YOUR INSTRUCTIONS :: Would you count how many lines of the entries below include the word "modelu"? Give nothing but the number.

THE DATA START

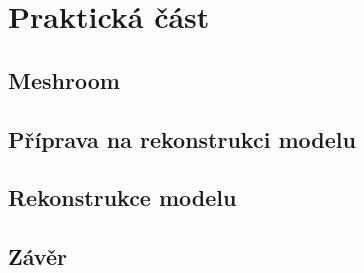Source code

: \documentclass[12pt]{report}			%
\begin{document}
	\part{Praktická část}
        \chapter{Meshroom}
        \chapter{Příprava na rekonstrukci modelu}
        \chapter{Rekonstrukce modelu}


	\appendix
	
	\chapter*{Závěr}
	
		\lipsum[1]
	
	\nocite{*}
    \printbibliography					%
    \printglossary[title={Zkratky}]		%
    \listoffigures						%
    \listoftables						%
    
    \begin{prilohy}
    \end{prilohy}
\end{document}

THE DATA END

WRITTEN RESPONSE :: 2